What is Big Data?
It’s a practice of analyzing a large amount of data that may come at you very fast in different formats. We’ve had Big Data for a long time, actually in the form of data warehouses. We’ve been doing that for a couple decades. In the modern architecture these days, you have a lot of tools in your arsenal things like Hadoop, Spark and so forth. So I thought that’s really enabling us to analyze things that are coming at us in gigabytes and terabytes per day in different formats and from different data sources.
How does a Big Data Architect interface and provide value for data scientists?

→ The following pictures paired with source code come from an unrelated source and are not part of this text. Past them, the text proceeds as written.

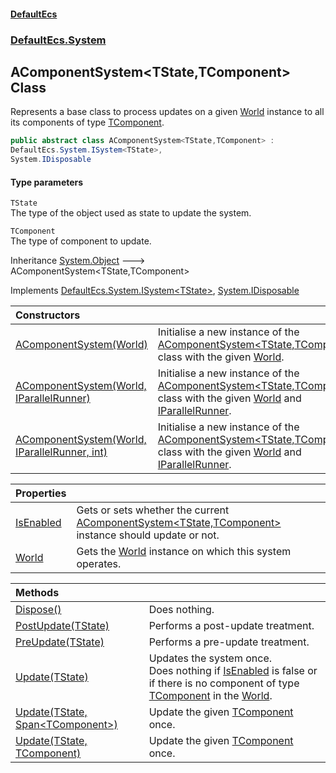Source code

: #### [DefaultEcs](DefaultEcs.md 'DefaultEcs')
### [DefaultEcs.System](DefaultEcs.md#DefaultEcs_System 'DefaultEcs.System')
## AComponentSystem&lt;TState,TComponent&gt; Class
Represents a base class to process updates on a given [World](AComponentSystem_TState_TComponent__World.md 'DefaultEcs.System.AComponentSystem&lt;TState,TComponent&gt;.World') instance to all its components of type [TComponent](AComponentSystem_TState_TComponent_.md#DefaultEcs_System_AComponentSystem_TState_TComponent__TComponent 'DefaultEcs.System.AComponentSystem&lt;TState,TComponent&gt;.TComponent').  
```csharp
public abstract class AComponentSystem<TState,TComponent> :
DefaultEcs.System.ISystem<TState>,
System.IDisposable
```
#### Type parameters
<a name='DefaultEcs_System_AComponentSystem_TState_TComponent__TState'></a>
`TState`  
The type of the object used as state to update the system.
  
<a name='DefaultEcs_System_AComponentSystem_TState_TComponent__TComponent'></a>
`TComponent`  
The type of component to update.
  

Inheritance [System.Object](https://docs.microsoft.com/en-us/dotnet/api/System.Object 'System.Object') &#129106; AComponentSystem&lt;TState,TComponent&gt;  

Implements [DefaultEcs.System.ISystem&lt;](ISystem_T_.md 'DefaultEcs.System.ISystem&lt;T&gt;')[TState](AComponentSystem_TState_TComponent_.md#DefaultEcs_System_AComponentSystem_TState_TComponent__TState 'DefaultEcs.System.AComponentSystem&lt;TState,TComponent&gt;.TState')[&gt;](ISystem_T_.md 'DefaultEcs.System.ISystem&lt;T&gt;'), [System.IDisposable](https://docs.microsoft.com/en-us/dotnet/api/System.IDisposable 'System.IDisposable')  

| Constructors | |
| :--- | :--- |
| [AComponentSystem(World)](AComponentSystem_TState_TComponent__AComponentSystem(World).md 'DefaultEcs.System.AComponentSystem&lt;TState,TComponent&gt;.AComponentSystem(DefaultEcs.World)') | Initialise a new instance of the [AComponentSystem&lt;TState,TComponent&gt;](AComponentSystem_TState_TComponent_.md 'DefaultEcs.System.AComponentSystem&lt;TState,TComponent&gt;') class with the given [World](AComponentSystem_TState_TComponent__World.md 'DefaultEcs.System.AComponentSystem&lt;TState,TComponent&gt;.World').<br/> |
| [AComponentSystem(World, IParallelRunner)](AComponentSystem_TState_TComponent__AComponentSystem(World_IParallelRunner).md 'DefaultEcs.System.AComponentSystem&lt;TState,TComponent&gt;.AComponentSystem(DefaultEcs.World, DefaultEcs.Threading.IParallelRunner)') | Initialise a new instance of the [AComponentSystem&lt;TState,TComponent&gt;](AComponentSystem_TState_TComponent_.md 'DefaultEcs.System.AComponentSystem&lt;TState,TComponent&gt;') class with the given [World](AComponentSystem_TState_TComponent__World.md 'DefaultEcs.System.AComponentSystem&lt;TState,TComponent&gt;.World') and [IParallelRunner](IParallelRunner.md 'DefaultEcs.Threading.IParallelRunner').<br/> |
| [AComponentSystem(World, IParallelRunner, int)](AComponentSystem_TState_TComponent__AComponentSystem(World_IParallelRunner_int).md 'DefaultEcs.System.AComponentSystem&lt;TState,TComponent&gt;.AComponentSystem(DefaultEcs.World, DefaultEcs.Threading.IParallelRunner, int)') | Initialise a new instance of the [AComponentSystem&lt;TState,TComponent&gt;](AComponentSystem_TState_TComponent_.md 'DefaultEcs.System.AComponentSystem&lt;TState,TComponent&gt;') class with the given [World](AComponentSystem_TState_TComponent__World.md 'DefaultEcs.System.AComponentSystem&lt;TState,TComponent&gt;.World') and [IParallelRunner](IParallelRunner.md 'DefaultEcs.Threading.IParallelRunner').<br/> |

| Properties | |
| :--- | :--- |
| [IsEnabled](AComponentSystem_TState_TComponent__IsEnabled.md 'DefaultEcs.System.AComponentSystem&lt;TState,TComponent&gt;.IsEnabled') | Gets or sets whether the current [AComponentSystem&lt;TState,TComponent&gt;](AComponentSystem_TState_TComponent_.md 'DefaultEcs.System.AComponentSystem&lt;TState,TComponent&gt;') instance should update or not.<br/> |
| [World](AComponentSystem_TState_TComponent__World.md 'DefaultEcs.System.AComponentSystem&lt;TState,TComponent&gt;.World') | Gets the [World](World.md 'DefaultEcs.World') instance on which this system operates.<br/> |

| Methods | |
| :--- | :--- |
| [Dispose()](AComponentSystem_TState_TComponent__Dispose().md 'DefaultEcs.System.AComponentSystem&lt;TState,TComponent&gt;.Dispose()') | Does nothing.<br/> |
| [PostUpdate(TState)](AComponentSystem_TState_TComponent__PostUpdate(TState).md 'DefaultEcs.System.AComponentSystem&lt;TState,TComponent&gt;.PostUpdate(TState)') | Performs a post-update treatment.<br/> |
| [PreUpdate(TState)](AComponentSystem_TState_TComponent__PreUpdate(TState).md 'DefaultEcs.System.AComponentSystem&lt;TState,TComponent&gt;.PreUpdate(TState)') | Performs a pre-update treatment.<br/> |
| [Update(TState)](AComponentSystem_TState_TComponent__Update(TState).md 'DefaultEcs.System.AComponentSystem&lt;TState,TComponent&gt;.Update(TState)') | Updates the system once.<br/>Does nothing if [IsEnabled](AComponentSystem_TState_TComponent__IsEnabled.md 'DefaultEcs.System.AComponentSystem&lt;TState,TComponent&gt;.IsEnabled') is false or if there is no component of type [TComponent](AComponentSystem_TState_TComponent_.md#DefaultEcs_System_AComponentSystem_TState_TComponent__TComponent 'DefaultEcs.System.AComponentSystem&lt;TState,TComponent&gt;.TComponent') in the [World](AComponentSystem_TState_TComponent__World.md 'DefaultEcs.System.AComponentSystem&lt;TState,TComponent&gt;.World').<br/> |
| [Update(TState, Span&lt;TComponent&gt;)](AComponentSystem_TState_TComponent__Update(TState_Span_TComponent_).md 'DefaultEcs.System.AComponentSystem&lt;TState,TComponent&gt;.Update(TState, System.Span&lt;TComponent&gt;)') | Update the given [TComponent](AComponentSystem_TState_TComponent_.md#DefaultEcs_System_AComponentSystem_TState_TComponent__TComponent 'DefaultEcs.System.AComponentSystem&lt;TState,TComponent&gt;.TComponent') once.<br/> |
| [Update(TState, TComponent)](AComponentSystem_TState_TComponent__Update(TState_TComponent).md 'DefaultEcs.System.AComponentSystem&lt;TState,TComponent&gt;.Update(TState, TComponent)') | Update the given [TComponent](AComponentSystem_TState_TComponent_.md#DefaultEcs_System_AComponentSystem_TState_TComponent__TComponent 'DefaultEcs.System.AComponentSystem&lt;TState,TComponent&gt;.TComponent') once.<br/> |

The data scientist needs to have that data available to them real-time in dashboards and BI tools and notebooks and so forth. So Big Data architect will architect their notebooks spaces, their pipelines for them to get that data as fast as they need it, in a way that’s reliable, in a way that’s useful for them.
Why is architecting for perfection with Big Data important?
It’s important because these days you have dozens maybe even hundreds of different data sources and that just keeps on growing for businesses. They get different data sources: third party market research there, relational databases, surveys, even manual entry stuff, that all needs to get into a central Data Lake, so data scientists can access that and start extracting business insights to make their organizations more data driven.
How has cloud computing effected Big Data processing especially for small companies that now have access to tools that would have cost millions of dollars even just five years ago?
For small to medium enterprises, the cloud brings a lot of new features that were not accessible to them before. For example, with Amazon S3, you have virtually unlimited storage with very high durability allowing you to easily create a Data Lake. Whereas normally, processing gigabytes and terabytes of data would have cost you thousands of dollars to create, acquire and set up the hardware. Now you can have a Data Lake at your fingertips in a matter of seconds or minutes. Even with Big Data processing through Hadoop and Spark where you need commodity hardware to do on-premise, now in the cloud you can spin up a Hadoop or Spark cluster in minutes.